But, to repeat, things still aren’t as bleak as they were in the autumn, and from Henderson’s perspective this might turn out to be about as good a move as could be realistically expected, given the circumstances.
Not least because, in theory, Henderson fits quite nicely in this Ajax team. They generally play a 4-3-3 system, which he is obviously used to from his years at Liverpool, in which he could feasibly play either on the right or at the base of the midfield.
But maybe the main reason Ajax have signed him is his experience. The Dutch club are famous for their youth development and stacking their teams with top homegrown talent, but in their most successful sides — the group that won the Champions League in 1995, or the side that got to the semi-final in 2019 under Ten Hag — there was always at least one experienced head to help guide the kids. Frank Rijkaard fulfilled that role in 1995, Daley Blind in 2019.
This season, they don’t really have that, particularly since the departures of Dusan Tadic and Davy Klaassen, who joined Fenerbahce and Inter respectively in the summer. Even by their standards, this is an absurdly young team: of the 25 players at the club who have made a league appearance this season, 17 are 23 or under. Chuba Akpom is 28 but is inexperienced in top-division football, having played most of his career in the EFL. The only player that fits the bill is the 32-year-old Steven Berghuis yet, in comparison, Henderson brings a completely different level of experience.

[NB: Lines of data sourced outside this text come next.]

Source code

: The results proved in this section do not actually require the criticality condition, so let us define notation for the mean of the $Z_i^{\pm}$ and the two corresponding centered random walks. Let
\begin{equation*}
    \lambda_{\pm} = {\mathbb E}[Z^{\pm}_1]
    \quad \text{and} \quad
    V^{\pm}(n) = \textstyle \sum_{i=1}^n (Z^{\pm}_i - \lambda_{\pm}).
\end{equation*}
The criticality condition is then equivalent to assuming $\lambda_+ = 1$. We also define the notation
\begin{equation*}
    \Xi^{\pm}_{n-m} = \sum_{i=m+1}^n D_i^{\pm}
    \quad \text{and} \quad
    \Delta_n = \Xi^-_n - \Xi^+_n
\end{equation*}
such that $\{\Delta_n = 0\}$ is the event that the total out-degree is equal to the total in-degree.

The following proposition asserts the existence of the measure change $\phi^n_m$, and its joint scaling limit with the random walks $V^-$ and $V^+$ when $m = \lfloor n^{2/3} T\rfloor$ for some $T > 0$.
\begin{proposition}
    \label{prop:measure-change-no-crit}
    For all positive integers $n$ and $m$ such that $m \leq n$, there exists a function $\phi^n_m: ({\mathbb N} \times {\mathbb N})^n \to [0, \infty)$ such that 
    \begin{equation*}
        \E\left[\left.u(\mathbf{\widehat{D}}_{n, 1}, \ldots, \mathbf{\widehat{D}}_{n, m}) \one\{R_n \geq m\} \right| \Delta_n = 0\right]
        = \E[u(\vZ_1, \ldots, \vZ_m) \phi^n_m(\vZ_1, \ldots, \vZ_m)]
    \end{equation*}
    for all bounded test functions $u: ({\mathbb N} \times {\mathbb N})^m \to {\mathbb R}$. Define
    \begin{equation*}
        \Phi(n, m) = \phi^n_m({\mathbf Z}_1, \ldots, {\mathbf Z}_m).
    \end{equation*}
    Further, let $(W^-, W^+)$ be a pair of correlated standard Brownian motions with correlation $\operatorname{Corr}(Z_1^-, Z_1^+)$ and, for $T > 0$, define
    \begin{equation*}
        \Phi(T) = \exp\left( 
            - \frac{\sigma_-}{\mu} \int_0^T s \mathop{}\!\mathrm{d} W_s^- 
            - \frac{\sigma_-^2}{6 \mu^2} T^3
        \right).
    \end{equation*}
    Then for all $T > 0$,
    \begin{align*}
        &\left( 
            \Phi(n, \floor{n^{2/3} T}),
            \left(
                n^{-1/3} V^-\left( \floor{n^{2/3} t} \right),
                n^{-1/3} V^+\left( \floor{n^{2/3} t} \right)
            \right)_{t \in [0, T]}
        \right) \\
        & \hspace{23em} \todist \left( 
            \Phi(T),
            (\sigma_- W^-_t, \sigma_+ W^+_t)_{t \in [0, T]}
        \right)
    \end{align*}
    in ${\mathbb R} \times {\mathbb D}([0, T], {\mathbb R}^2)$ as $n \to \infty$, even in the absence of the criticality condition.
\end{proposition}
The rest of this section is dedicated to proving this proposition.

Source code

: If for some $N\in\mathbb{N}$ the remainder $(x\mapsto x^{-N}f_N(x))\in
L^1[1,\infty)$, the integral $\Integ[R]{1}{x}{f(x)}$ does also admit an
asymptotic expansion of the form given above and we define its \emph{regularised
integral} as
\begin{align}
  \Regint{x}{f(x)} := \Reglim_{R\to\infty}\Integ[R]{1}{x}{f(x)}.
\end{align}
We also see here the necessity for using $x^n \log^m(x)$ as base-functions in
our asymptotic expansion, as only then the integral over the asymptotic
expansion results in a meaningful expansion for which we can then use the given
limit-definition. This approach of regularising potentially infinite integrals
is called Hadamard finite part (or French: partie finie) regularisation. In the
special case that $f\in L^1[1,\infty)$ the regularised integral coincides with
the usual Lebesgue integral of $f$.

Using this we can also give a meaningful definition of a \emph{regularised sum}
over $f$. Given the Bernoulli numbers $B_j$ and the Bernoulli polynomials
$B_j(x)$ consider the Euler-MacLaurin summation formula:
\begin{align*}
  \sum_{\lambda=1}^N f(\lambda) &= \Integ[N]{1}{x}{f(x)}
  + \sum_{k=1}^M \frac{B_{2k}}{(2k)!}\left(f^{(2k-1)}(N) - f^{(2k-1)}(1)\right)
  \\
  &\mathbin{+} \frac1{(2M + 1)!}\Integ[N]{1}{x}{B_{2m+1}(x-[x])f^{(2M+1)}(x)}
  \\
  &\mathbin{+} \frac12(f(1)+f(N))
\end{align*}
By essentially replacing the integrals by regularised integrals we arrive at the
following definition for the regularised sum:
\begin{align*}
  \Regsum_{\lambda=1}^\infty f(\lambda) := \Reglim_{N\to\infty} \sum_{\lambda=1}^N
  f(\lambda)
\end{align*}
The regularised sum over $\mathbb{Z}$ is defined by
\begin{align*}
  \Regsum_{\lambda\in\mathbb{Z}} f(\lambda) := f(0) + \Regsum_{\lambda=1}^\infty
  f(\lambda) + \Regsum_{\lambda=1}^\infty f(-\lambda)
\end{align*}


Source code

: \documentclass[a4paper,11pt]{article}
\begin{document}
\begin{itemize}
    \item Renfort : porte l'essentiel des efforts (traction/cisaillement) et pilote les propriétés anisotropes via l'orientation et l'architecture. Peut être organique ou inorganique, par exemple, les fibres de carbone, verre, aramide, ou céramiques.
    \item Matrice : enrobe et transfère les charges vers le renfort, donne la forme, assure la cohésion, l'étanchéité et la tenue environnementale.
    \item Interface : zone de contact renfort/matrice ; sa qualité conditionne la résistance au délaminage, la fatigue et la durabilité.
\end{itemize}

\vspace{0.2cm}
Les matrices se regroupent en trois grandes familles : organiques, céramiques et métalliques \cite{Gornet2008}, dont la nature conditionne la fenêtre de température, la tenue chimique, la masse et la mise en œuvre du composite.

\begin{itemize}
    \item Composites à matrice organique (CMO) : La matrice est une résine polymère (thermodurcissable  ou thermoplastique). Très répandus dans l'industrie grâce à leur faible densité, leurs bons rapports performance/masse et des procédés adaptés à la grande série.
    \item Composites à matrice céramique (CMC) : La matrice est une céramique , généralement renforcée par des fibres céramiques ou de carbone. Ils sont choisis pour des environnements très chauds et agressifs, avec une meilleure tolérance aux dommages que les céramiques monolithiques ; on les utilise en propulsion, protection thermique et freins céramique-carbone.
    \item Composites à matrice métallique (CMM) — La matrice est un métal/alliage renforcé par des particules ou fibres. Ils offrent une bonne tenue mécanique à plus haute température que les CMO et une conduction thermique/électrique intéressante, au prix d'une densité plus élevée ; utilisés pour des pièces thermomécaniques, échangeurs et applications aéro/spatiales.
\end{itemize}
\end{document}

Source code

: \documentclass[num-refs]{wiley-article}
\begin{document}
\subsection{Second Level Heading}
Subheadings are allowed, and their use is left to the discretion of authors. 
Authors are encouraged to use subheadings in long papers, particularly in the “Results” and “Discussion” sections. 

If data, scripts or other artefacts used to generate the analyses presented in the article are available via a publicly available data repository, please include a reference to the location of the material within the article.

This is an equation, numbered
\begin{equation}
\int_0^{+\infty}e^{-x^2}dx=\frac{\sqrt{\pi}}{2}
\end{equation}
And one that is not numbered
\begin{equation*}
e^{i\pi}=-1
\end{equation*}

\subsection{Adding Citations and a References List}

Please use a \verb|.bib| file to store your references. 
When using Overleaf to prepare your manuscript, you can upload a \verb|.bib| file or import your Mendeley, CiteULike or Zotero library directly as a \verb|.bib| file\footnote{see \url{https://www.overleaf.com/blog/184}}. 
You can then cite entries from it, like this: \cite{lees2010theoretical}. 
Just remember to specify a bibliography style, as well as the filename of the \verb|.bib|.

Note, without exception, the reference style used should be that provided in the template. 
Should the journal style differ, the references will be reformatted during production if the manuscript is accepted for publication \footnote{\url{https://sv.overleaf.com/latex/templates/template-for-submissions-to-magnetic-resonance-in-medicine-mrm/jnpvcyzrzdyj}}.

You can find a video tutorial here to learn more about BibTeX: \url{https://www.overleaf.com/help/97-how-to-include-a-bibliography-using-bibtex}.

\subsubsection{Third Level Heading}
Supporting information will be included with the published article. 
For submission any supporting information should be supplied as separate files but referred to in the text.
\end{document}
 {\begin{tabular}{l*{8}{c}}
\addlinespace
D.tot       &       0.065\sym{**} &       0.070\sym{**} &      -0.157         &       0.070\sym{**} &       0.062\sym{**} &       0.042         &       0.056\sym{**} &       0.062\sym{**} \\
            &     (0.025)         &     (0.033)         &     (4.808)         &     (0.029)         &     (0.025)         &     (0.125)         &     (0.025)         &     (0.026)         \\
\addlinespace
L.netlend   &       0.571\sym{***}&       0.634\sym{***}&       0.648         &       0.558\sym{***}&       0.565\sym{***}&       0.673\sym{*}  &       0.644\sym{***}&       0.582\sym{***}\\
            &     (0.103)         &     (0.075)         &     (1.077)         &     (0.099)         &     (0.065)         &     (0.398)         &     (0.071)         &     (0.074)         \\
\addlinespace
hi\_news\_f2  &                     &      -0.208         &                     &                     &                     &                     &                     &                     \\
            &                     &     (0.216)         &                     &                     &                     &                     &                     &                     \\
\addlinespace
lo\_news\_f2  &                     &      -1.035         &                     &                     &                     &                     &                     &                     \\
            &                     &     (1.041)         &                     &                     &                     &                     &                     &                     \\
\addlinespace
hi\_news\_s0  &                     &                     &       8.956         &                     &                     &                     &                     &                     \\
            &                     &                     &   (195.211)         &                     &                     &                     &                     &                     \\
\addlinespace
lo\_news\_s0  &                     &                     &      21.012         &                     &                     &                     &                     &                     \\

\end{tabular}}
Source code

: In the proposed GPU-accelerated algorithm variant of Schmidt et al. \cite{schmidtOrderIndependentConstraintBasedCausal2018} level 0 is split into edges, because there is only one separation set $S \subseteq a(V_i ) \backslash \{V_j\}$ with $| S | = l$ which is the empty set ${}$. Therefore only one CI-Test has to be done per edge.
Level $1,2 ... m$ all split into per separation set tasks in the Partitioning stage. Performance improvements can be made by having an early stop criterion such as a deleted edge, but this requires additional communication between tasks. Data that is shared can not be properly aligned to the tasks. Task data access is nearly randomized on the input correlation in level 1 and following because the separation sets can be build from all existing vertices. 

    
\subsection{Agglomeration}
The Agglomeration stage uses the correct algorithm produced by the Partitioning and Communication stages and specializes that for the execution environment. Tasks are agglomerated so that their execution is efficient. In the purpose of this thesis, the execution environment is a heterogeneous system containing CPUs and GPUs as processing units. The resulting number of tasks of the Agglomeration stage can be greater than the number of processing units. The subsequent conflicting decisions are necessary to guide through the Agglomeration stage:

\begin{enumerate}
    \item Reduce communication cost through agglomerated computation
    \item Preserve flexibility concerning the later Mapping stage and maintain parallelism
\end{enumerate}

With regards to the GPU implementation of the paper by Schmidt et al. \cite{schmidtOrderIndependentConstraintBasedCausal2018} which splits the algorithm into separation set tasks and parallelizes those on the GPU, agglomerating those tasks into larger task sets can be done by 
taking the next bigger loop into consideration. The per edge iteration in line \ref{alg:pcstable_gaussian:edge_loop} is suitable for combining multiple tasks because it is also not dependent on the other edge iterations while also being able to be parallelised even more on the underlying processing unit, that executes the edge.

This current crop of youngsters is simply not as good as in previous years. Of the homegrown players, midfielder Kenneth Taylor was once viewed as the next big thing, but he has regressed. The theory behind signing 33-year-old Henderson is not just to simply bring a proven player into the team, but someone who could guide their wayward youth.
Who knows whether this will turn out to be a good move for Henderson. Perhaps returning to the top level after his controversial move to Al-Ettifaq will prove too much. Perhaps playing in the Eredivisie, probably a higher general standard than the Saudi Pro League but some way behind the Premier League, will get the best from him and he will thrive. Perhaps he will be revitalised by his role as part player, part mentor.
But it’s hard to get past the fact Henderson has managed to get himself into this grim situation, where a club he wouldn’t have looked twice at this time last year, in a poorer league and going through a generational institutional crisis, is the best option for the autumn of his career.
(Top photo: Neal Simpson/Sportsphoto/Allstar via Getty Images)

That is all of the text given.